Rendered images with source text:

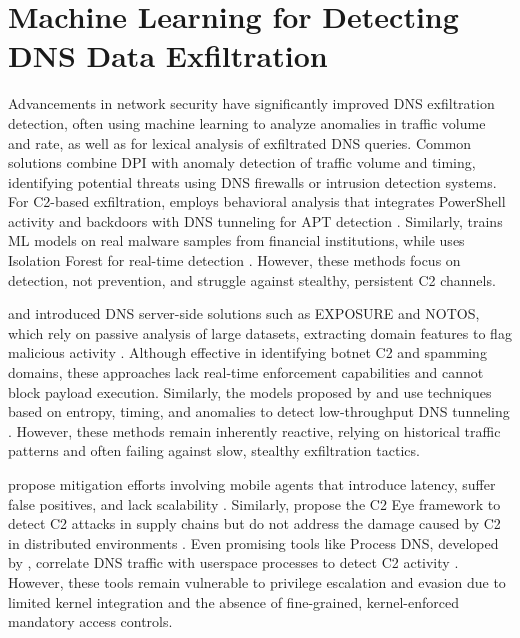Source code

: \documentclass [11pt, proquest] {uwthesis}[2020/02/24]
\begin{document}
\section{Machine Learning for Detecting DNS Data Exfiltration}
Advancements in network security have significantly improved DNS exfiltration detection, often using machine learning to analyze anomalies in traffic volume and rate, as well as for lexical analysis of exfiltrated DNS queries. Common solutions combine DPI with anomaly detection of traffic volume and timing, identifying potential threats using DNS firewalls or intrusion detection systems. For C2-based exfiltration, \citeauthor{apt-process} employs behavioral analysis that integrates PowerShell activity and backdoors with DNS tunneling for APT detection \cite{apt-process}. Similarly, \citeauthor{Das} trains ML models on real malware samples from financial institutions, while \citeauthor{8717806d} uses Isolation Forest for real-time detection \cite{Das,8717806d}. However, these methods focus on detection, not prevention, and struggle against stealthy, persistent C2 channels.

\citeauthor{bilge2011exposure} and \citeauthor{antonakakis2010building} introduced DNS server-side solutions such as EXPOSURE and NOTOS, which rely on passive analysis of large datasets, extracting domain features to flag malicious activity \cite{bilge2011exposure, antonakakis2010building}. Although effective in identifying botnet C2 and spamming domains, these approaches lack real-time enforcement capabilities and cannot block payload execution. Similarly, the models proposed by \citeauthor{DBLP:journals/corr/abs-1709-08395} and \citeauthor{10.1145/3230833.3233278} use techniques based on entropy, timing, and anomalies to detect low-throughput DNS tunneling \cite{DBLP:journals/corr/abs-1709-08395, 10.1145/3230833.3233278}. However, these methods remain inherently reactive, relying on historical traffic patterns and often failing against slow, stealthy exfiltration tactics.

\citeauthor{9486400} propose mitigation efforts involving mobile agents that introduce latency, suffer false positives, and lack scalability \cite{9486400}. Similarly, \citeauthor{haider2024c2} propose the C2 Eye framework to detect C2 attacks in supply chains but do not address the damage caused by C2 in distributed environments \cite{haider2024c2}. Even promising tools like Process DNS, developed by \citeauthor{sivakorn2019countering}, correlate DNS traffic with userspace processes to detect C2 activity \cite{sivakorn2019countering}. However, these tools remain vulnerable to privilege escalation and evasion due to limited kernel integration and the absence of fine-grained, kernel-enforced mandatory access controls.
\end{document}
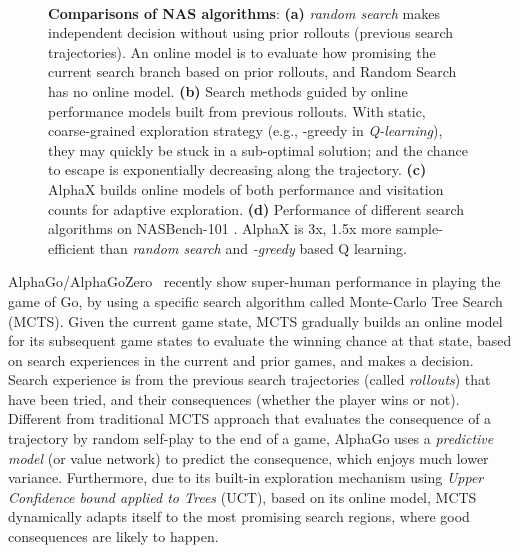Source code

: \documentclass[10pt,twocolumn,letterpaper]{article}
\begin{document}
\iffalse 
The most successful subclass of MCTS is to a tree search policy \cite{kocsis2006bandit}.
\fi

\begin{figure}[t]
\centering 
{} \quad
{}\\
 \quad
{}
    \caption{ \textbf{Comparisons of NAS algorithms}: \textbf{(a)} \textit{random search} makes independent decision without using prior rollouts (previous search trajectories). An online model is to evaluate how promising the current search branch based on prior rollouts, and Random Search has no online model. \textbf{(b)} Search methods guided by online performance models built from previous rollouts. With static, coarse-grained exploration strategy (e.g., -greedy in \textit{Q-learning}), they may quickly be stuck in a sub-optimal solution; and the chance to escape is exponentially decreasing along the trajectory.  \textbf{(c)} AlphaX builds online models of both performance and visitation counts for adaptive exploration. \textbf{(d)} Performance of different search algorithms on NASBench-101 \cite{ying2019bench}. AlphaX is 3x, 1.5x more sample-efficient than \textit{random search} and \textit{-greedy} based Q learning.  }
\label{fig:teaser}
\end{figure}



AlphaGo/AlphaGoZero~\cite{silver2016mastering} recently show super-human performance in playing the game of Go, by using a specific search algorithm called Monte-Carlo Tree Search (MCTS)\cite{kocsis2006bandit,browne2012survey}. Given the current game state, MCTS gradually builds an online model for its subsequent game states to evaluate the winning chance at that state, based on search experiences in the current and prior games, and makes a decision. Search experience is from the previous search trajectories (called \emph{rollouts}) that have been tried, and their consequences (whether the player wins or not). Different from traditional MCTS approach that evaluates the consequence of a trajectory by random self-play to the end of a game, AlphaGo uses a \emph{predictive model} (or value network) to predict the consequence, which enjoys much lower variance. Furthermore, due to its built-in exploration mechanism using \textit{Upper Confidence bound applied to Trees} (UCT)\cite{auer2002finite}, based on its online model, MCTS dynamically adapts itself to the most promising search regions, where good consequences are likely to happen.
\end{document}
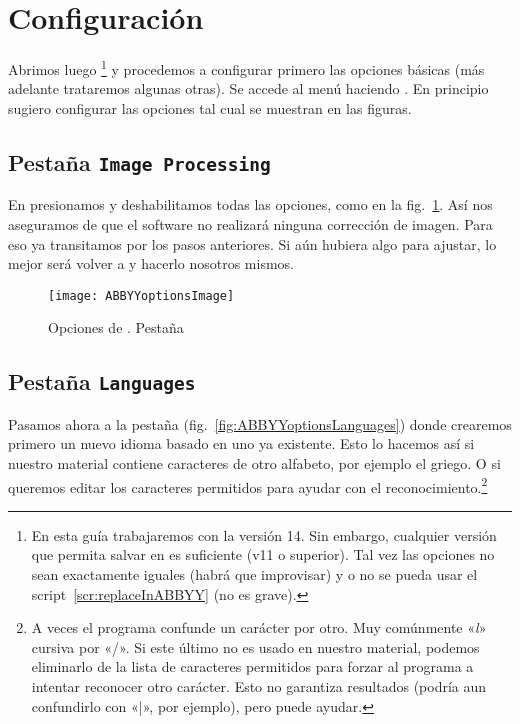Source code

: \documentclass[%
	a5paper,
	10pt,
	twoside,
	openright,
	final,
]{memoir}
\begin{document}
{	\section{Configuración} Abrimos luego \abbyy\footnote{En esta guía trabajaremos con la versión 14. Sin embargo, cualquier versión que permita salvar en \djvu es suficiente (v11 o superior). Tal vez las opciones no sean exactamente iguales (habrá que improvisar) y o no se pueda usar el script~\ref{scr:replaceInABBYY} (no es grave).} y procedemos a configurar primero las opciones básicas (más adelante trataremos algunas otras). Se accede al menú haciendo . En principio sugiero configurar las opciones tal cual se muestran en las figuras.

	\subsection{Pestaña \texttt{Image Processing}} En  presionamos  y deshabilitamos todas las opciones, como en la fig.~\ref{fig:ABBYYoptionsImage}. Así nos aseguramos de que el software no realizará ninguna corrección de imagen. Para eso ya transitamos por los pasos anteriores. Si aún hubiera algo para ajustar, lo mejor será volver a \scantailor y hacerlo nosotros mismos.

	\begin{figure}
		\centering
		\texttt{[image: ABBYYoptionsImage]}
		\caption[Opciones de \abbyy. Pestaña \texttt{Image Processing}]{Opciones de \abbyy. Pestaña \label{fig:ABBYYoptionsImage}}
	\end{figure}

	\subsection{Pestaña \texttt{Languages}} Pasamos ahora a la pestaña  (fig.~\ref{fig:ABBYYoptionsLanguages}) donde crearemos primero un nuevo idioma basado en uno ya existente. Esto lo hacemos así si nuestro material contiene caracteres de otro alfabeto, por ejemplo el griego. O si queremos editar los caracteres permitidos para ayudar con el reconocimiento.\footnote{A veces el programa confunde un carácter por otro. Muy comúnmente «\textit{l}» cursiva por «/». Si este último no es usado en nuestro material, podemos eliminarlo de la lista de caracteres permitidos para forzar al programa a intentar reconocer otro carácter. Esto no garantiza resultados (podría aun confundirlo con «|», por ejemplo), pero puede ayudar.}

}
\end{document}

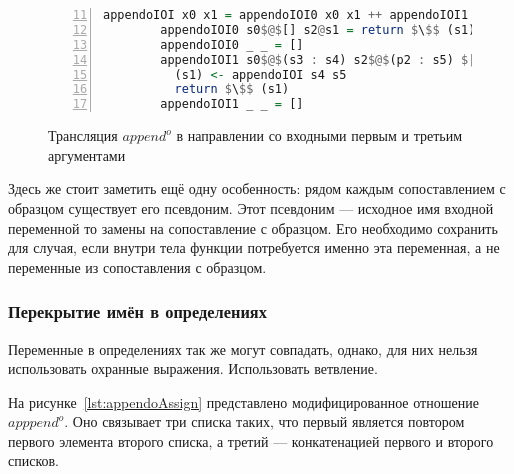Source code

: \begin{figure}[h!]
  \begin{center}
  \begin{minipage}{0.9\textwidth}
  \begin{lstlisting}[language=Haskell, frame=single, numbers=left,numberstyle=\small, firstnumber=11, escapechar=|]
        appendoIOI x0 x1 = appendoIOI0 x0 x1 ++ appendoIOI1 x0 x1
        appendoIOI0 s0$@$[] s2@s1 = return $\$$ (s1)
        appendoIOI0 _ _ = []
        appendoIOI1 s0$@$(s3 : s4) s2$@$(p2 : s5) $|$ s3 == p2 = do
          (s1) <- appendoIOI s4 s5
          return $\$$ (s1)
        appendoIOI1 _ _ = []
    \end{lstlisting}
  \end{minipage}
  \end{center}
  \caption{Трансляция $append^o$ в направлении со входными первым и третьим аргументами}
  \label{lst:appendoIOITR}
\end{figure}

Здесь же стоит заметить ещё одну особенность: рядом каждым сопоставлением с образцом существует его псевдоним.
Этот псевдоним --- исходное имя входной переменной то замены на сопоставление с образцом.
Его необходимо сохранить для случая, если внутри тела функции потребуется именно эта переменная, а не переменные из сопоставления с образцом.


\subsubsection{Перекрытие имён в определениях}

Переменные в определениях так же могут совпадать, однако, для них нельзя использовать охранные выражения.
Использовать ветвление.

На рисунке~\ref{lst:appendoAssign} представлено модифицированное отношение $apppend^o$.
Оно связывает три списка таких, что первый является повтором первого элемента второго списка, а третий --- конкатенацией первого и второго списков.

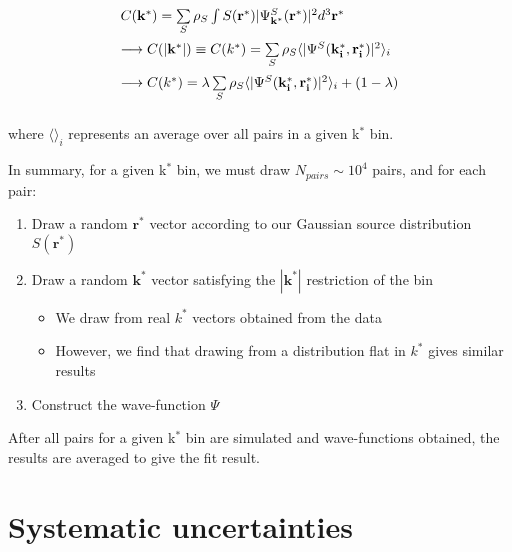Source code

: \documentclass[ALICE,manyauthors]{cernphprep}
\begin{document}
\begin{equation}
\begin{array}{l}
\vspace{2mm}
  C(\mathbf{k^{*}}) = \sum\limits_{S}\rho_{S}\int S(\mathbf{r^{*}})|\Psi^{S}_{\mathbf{k^{*}}}(\mathbf{r^{*}})|^{2}d^{3}\mathbf{r^{*}} \\
\vspace{2mm}
  \longrightarrow C(|\mathbf{k^{*}}|) \equiv C(k^{*}) = \sum\limits_{S}\rho_{S}\langle |\Psi^{S}(\mathbf{k^{*}_{i}},\mathbf{r^{*}_{i}})|^{2} \rangle_{i} \\
\vspace{2mm}
  \longrightarrow C(k^{*}) = \lambda\sum\limits_{S}\rho_{S}\langle |\Psi^{S}(\mathbf{k^{*}_{i}},\mathbf{r^{*}_{i}})|^{2} \rangle_{i} + (1-\lambda)

\end{array}
\label{eqn:CoulombEqn2}
\end{equation}

where $\langle \rangle_{i}$ represents an average over all pairs in a given k$^{*}$ bin.

In summary, for a given k$^{*}$ bin, we must draw $N_{pairs} \sim 10^{4}$ pairs, and for each pair:

\begin{enumerate}
 \item Draw a random $\mathbf{r}^{*}$ vector according to our Gaussian source distribution $S(\mathbf{r}^{*})$
 \item Draw a random $\mathbf{k}^{*}$ vector satisfying the $|\mathbf{k}^{*}|$ restriction of the bin
 \begin{itemize}
  \item We draw from real $k^{*}$ vectors obtained from the data
  \item However, we find that drawing from a distribution flat in $k^{*}$ gives similar results
 \end{itemize}
 \item Construct the wave-function $\Psi$
\end{enumerate}

After all pairs for a given k$^{*}$ bin are simulated and wave-functions obtained, the results are averaged to give the fit result.



\section{Systematic uncertainties}
\label{sec:SysErrs}
\end{document}

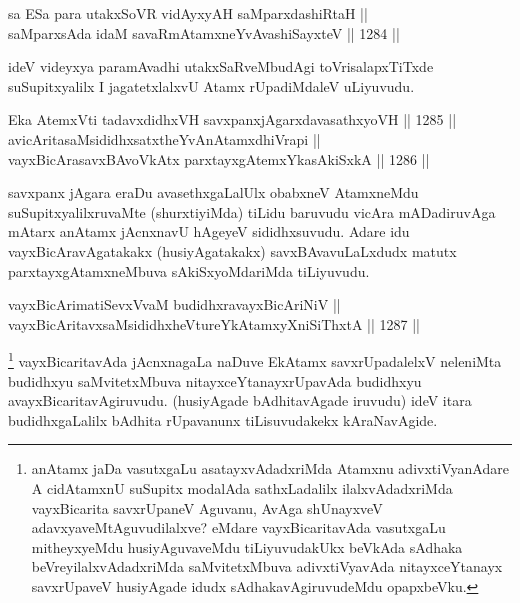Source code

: \begin{shl}
sa ESa para utakxSoVR vidAyxyAH saMparxdashiRtaH ||  \\
saMparxsAda idaM savaRmAtamxneYvAvashiSayxteV ||  1284 ||  
\end{shl}

\begin{artha}
ideV videyxya paramAvadhi utakxSaRveMbudAgi toVrisalapxTiTxde suSupitxyalilx I jagatetxlalxvU Atamx rUpadiMdaleV uLiyuvudu.
\end{artha}


\begin{shl}
Eka AtemxVti tadavxdidhxVH savxpanxjAgarxdavasathxyoVH ||  1285 ||  \\
avicAritasaMsididhxsatxtheYvAnAtamxdhiVrapi || \\
vayxBicArasavxBAvoVkAtx parxtayxgAtemxYkasAkiSxkA ||  1286 ||  
\end{shl}

\begin{artha}
savxpanx jAgara eraDu avasethxgaLalUlx obabxneV AtamxneMdu suSupitxyalilxruvaMte (shurxtiyiMda) tiLidu baruvudu vicAra mADadiruvAga mAtarx anAtamx jAcnxnavU hAgeyeV sididhxsuvudu. Adare idu vayxBicAravAgatakakx (husiyAgatakakx) savxBAvavuLaLxdudx matutx parxtayxgAtamxneMbuva sAkiSxyoMdariMda tiLiyuvudu.
\end{artha}

\begin{shl}
vayxBicArimatiSevxVvaM budidhxravayxBicAriNiV || \\
vayxBicAritavxsaMsididhxheVtureYkAtamxyXniSiThxtA ||  1287 ||  
\end{shl}

\begin{artha}
\footnote{anAtamx jaDa vasutxgaLu asatayxvAdadxriMda Atamxnu adivxtiVyanAdare A cidAtamxnU suSupitx modalAda sathxLadalilx ilalxvAdadxriMda vayxBicarita savxrUpaneV Aguvanu, AvAga shUnayxveV adavxyaveMtAguvudilalxve? eMdare vayxBicaritavAda vasutxgaLu mitheyxyeMdu husiyAguvaveMdu tiLiyuvudakUkx beVkAda sAdhaka beVreyilalxvAdadxriMda saMvitetxMbuva adivxtiVyavAda nitayxceYtanayx savxrUpaveV husiyAgade idudx sAdhakavAgiruvudeMdu opapxbeVku.}
vayxBicaritavAda jAcnxnagaLa naDuve EkAtamx savxrUpadalelxV neleniMta budidhxyu saMvitetxMbuva nitayxceYtanayxrUpavAda budidhxyu avayxBicaritavAgiruvudu. (husiyAgade bAdhitavAgade iruvudu) ideV itara budidhxgaLalilx bAdhita rUpavanunx tiLisuvudakekx kAraNavAgide.
\end{artha}

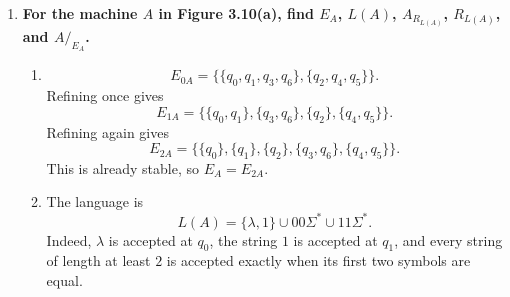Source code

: \begin{enumerate}[{3.}1.]
\begin{enumerate}
\item \textit{Well-defined}: this is defined everywhere on $S^c$ because, by definition of the connected part, each $s\in S^c$ has at least one string reaching it. If $x$ and $y$ both satisfy
\[
\DBAR(s_0,x)=\DBAR(s_0,y)=s,
\]
then by definition of $R^M$ we have $x R^M y$. Hence
\[
[x]_{R^M}=[y]_{R^M},
\]
so $\psi(s)$ does not depend on which string reaching $s$ was chosen.

\item \textit{Homomorphism}: first,
\[
\psi(s_0)=[\lambda]_{R^M},
\]
because $\lambda$ reaches $s_0$. Now let $s\in S^c$ and $a\in\Sigma$. Since
\[
\DBAR(s_0,x_sa)=\delta(\DBAR(s_0,x_s),a)=\delta(s,a),
\]
the string $x_sa$ reaches $\delta(s,a)$, so
\[
\psi(\delta(s,a))=[x_sa]_{R^M}
=\delta_{R^M}([x_s]_{R^M},a)
=\delta_{R^M}(\psi(s),a).
\]
Also,
\[
s\in F
\Leftrightarrow \DBAR(s_0,x_s)\in F
\Leftrightarrow x_s\in L(M)
\Leftrightarrow [x_s]_{R^M}\in F_{R^M}
\Leftrightarrow \psi(s)\in F_{R^M}.
\]
Thus $\psi$ preserves start state, transitions, and finality.

\item \textit{Bijection}: to show injectivity, suppose $\psi(s)=\psi(t)$. Then
\[
[x_s]_{R^M}=[x_t]_{R^M},
\]
so $x_s R^M x_t$. By definition of $R^M$,
\[
\DBAR(s_0,x_s)=\DBAR(s_0,x_t),
\]
hence $s=t$. For surjectivity, let $[x]_{R^M}$ be any state of $A_{R^M}$.
Then
\[
s=\DBAR(s_0,x)\in S^c,
\]
and by definition of $\psi$,
\[
\psi(s)=[x]_{R^M}.
\]

\item $M^c\cong A_{R^M}$. $\square$
\end{enumerate}

\item \textbf{For the machine $A$ in Figure 3.10(a), find $E_A$, $L(A)$, $A_{R_{L(A)}}$, $R_{L(A)}$, and $A/_{E_A}$.}

\begin{enumerate}
\item
\[
E_{0A}=\{\{q_0,q_1,q_3,q_6\},\{q_2,q_4,q_5\}\}.
\]
Refining once gives
\[
E_{1A}=\{\{q_0,q_1\},\{q_3,q_6\},\{q_2\},\{q_4,q_5\}\}.
\]
Refining again gives
\[
E_{2A}=\{\{q_0\},\{q_1\},\{q_2\},\{q_3,q_6\},\{q_4,q_5\}\}.
\]
This is already stable, so $E_A=E_{2A}$.

\item The language is
\[
L(A)=\{\lambda,1\}\cup 00\Sigma^* \cup 11\Sigma^*.
\]
Indeed, $\lambda$ is accepted at $q_0$, the string $1$ is accepted at $q_1$,
and every string of length at least $2$ is accepted exactly when its first two
symbols are equal.


\end{enumerate}
\end{enumerate}
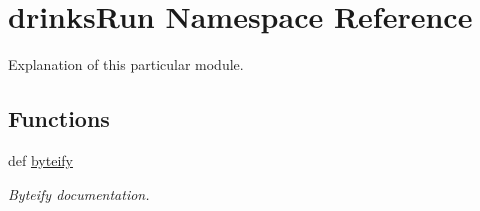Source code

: \hypertarget{namespacedrinksRun}{\section{drinks\-Run Namespace Reference}
\label{namespacedrinksRun}
}


Explanation of this particular module.  


\subsection*{Functions}
\begin{DoxyCompactItemize}
\item 
def \hyperlink{namespacedrinksRun_ab0005a4ca74f8f8a23c70619924a4da7}{byteify}
\begin{DoxyCompactList}\small\item\em Byteify documentation. \end{DoxyCompactList}\end{DoxyCompactItemize}
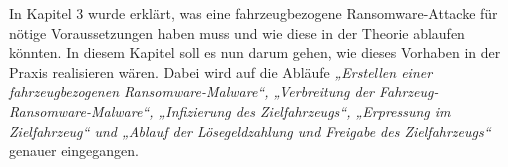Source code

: In Kapitel 3 wurde erklärt, was eine fahrzeugbezogene Ransomware-Attacke 
für nötige Voraussetzungen haben muss und wie diese in der Theorie ablaufen 
könnten. 
In diesem Kapitel soll es nun darum gehen, wie dieses Vorhaben in der Praxis 
realisieren wären. 
\newline
Dabei wird auf die Abläufe \textit{„Erstellen einer 
fahrzeugbezogenen Ransomware-Malware“, „Verbreitung der Fahrzeug-Ransomware-Malware“, 
„Infizierung des Zielfahrzeugs“, „Erpressung im Zielfahrzeug“ und „Ablauf der 
Lösegeldzahlung und Freigabe des Zielfahrzeugs“} genauer eingegangen.
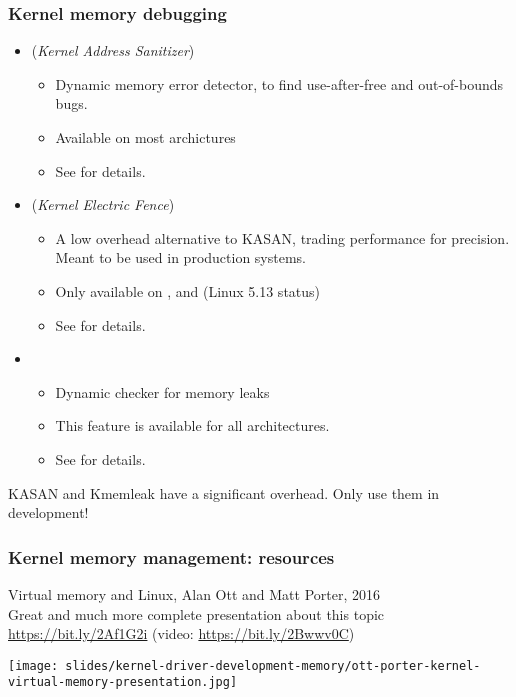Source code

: \begin{frame}
  \frametitle{Kernel memory debugging}
  \begin{itemize}
  \item {} ({\em Kernel Address Sanitizer})
    \begin{itemize}
    \item Dynamic memory error detector, to find use-after-free and
      out-of-bounds bugs.
    \item Available on most archictures
    \item See  for details.
    \end{itemize}
  \item {} ({\em Kernel Electric Fence})
    \begin{itemize}
    \item A low overhead alternative to KASAN, trading performance
	  for precision. Meant to be used in production systems.
    \item Only available on ,  and 
          (Linux 5.13 status)
    \item See  for details.
    \end{itemize}
  \item {}
    \begin{itemize}
    \item Dynamic checker for memory leaks
    \item This feature is available for all architectures.
    \item See  for details.
    \end{itemize}
  \end{itemize}
  KASAN and Kmemleak have a significant overhead. Only use them in development!
\end{frame}

\begin{frame}
  \frametitle{Kernel memory management: resources}
  Virtual memory and Linux, Alan Ott and Matt Porter, 2016\\
  Great and much more complete presentation about this topic\\
  \url{https://bit.ly/2Af1G2i} (video: \url{https://bit.ly/2Bwwv0C})
  \begin{center}
     \texttt{[image: slides/kernel-driver-development-memory/ott-porter-kernel-virtual-memory-presentation.jpg]}
  \end{center}
\end{frame}
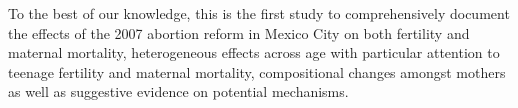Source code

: \documentclass[a4paper, 11pt]{article}
\begin{document}
\begin{spacing}{2}

To the best of our knowledge, this is the first study to comprehensively document the effects of the 2007 abortion reform in Mexico City on both fertility and maternal mortality, heterogeneous effects across age with particular attention to teenage fertility and maternal mortality, compositional changes amongst mothers as well as suggestive evidence on potential mechanisms.          



\end{spacing}
\end{document}
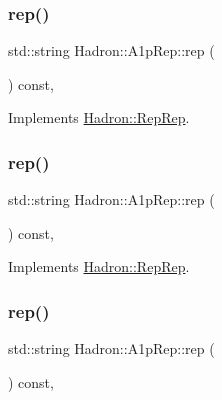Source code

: \subsubsection{\texorpdfstring{rep()}{rep()}\hspace{0.1cm}{\footnotesize\ttfamily [1/3]}}
{\footnotesize\ttfamily std\+::string Hadron\+::\+A1p\+Rep\+::rep (\begin{DoxyParamCaption}{ }\end{DoxyParamCaption}) const\hspace{0.3cm}{\ttfamily [inline]}, {\ttfamily [virtual]}}



Implements \mbox{\hyperlink{structHadron_1_1RepRep_ab3213025f6de249f7095892109575fde}{Hadron\+::\+Rep\+Rep}}.

\mbox{\label{structHadron_1_1A1pRep_a675f4c667a7e5d059a65b5ddad0321f3}} 
\subsubsection{\texorpdfstring{rep()}{rep()}\hspace{0.1cm}{\footnotesize\ttfamily [2/3]}}
{\footnotesize\ttfamily std\+::string Hadron\+::\+A1p\+Rep\+::rep (\begin{DoxyParamCaption}{ }\end{DoxyParamCaption}) const\hspace{0.3cm}{\ttfamily [inline]}, {\ttfamily [virtual]}}



Implements \mbox{\hyperlink{structHadron_1_1RepRep_ab3213025f6de249f7095892109575fde}{Hadron\+::\+Rep\+Rep}}.

\mbox{\label{structHadron_1_1A1pRep_a675f4c667a7e5d059a65b5ddad0321f3}} 
\subsubsection{\texorpdfstring{rep()}{rep()}\hspace{0.1cm}{\footnotesize\ttfamily [3/3]}}
{\footnotesize\ttfamily std\+::string Hadron\+::\+A1p\+Rep\+::rep (\begin{DoxyParamCaption}{ }\end{DoxyParamCaption}) const\hspace{0.3cm}{\ttfamily [inline]}, {\ttfamily [virtual]}}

--- Exercise description ---
Show, from the entries above, every line that includes the string "Leftrightarrow".

--- Task solution ---
\Leftrightarrow \DBAR(s_0,x_s)\in F
\Leftrightarrow x_s\in L(M)
\Leftrightarrow [x_s]_{R^M}\in F_{R^M}
\Leftrightarrow \psi(s)\in F_{R^M}.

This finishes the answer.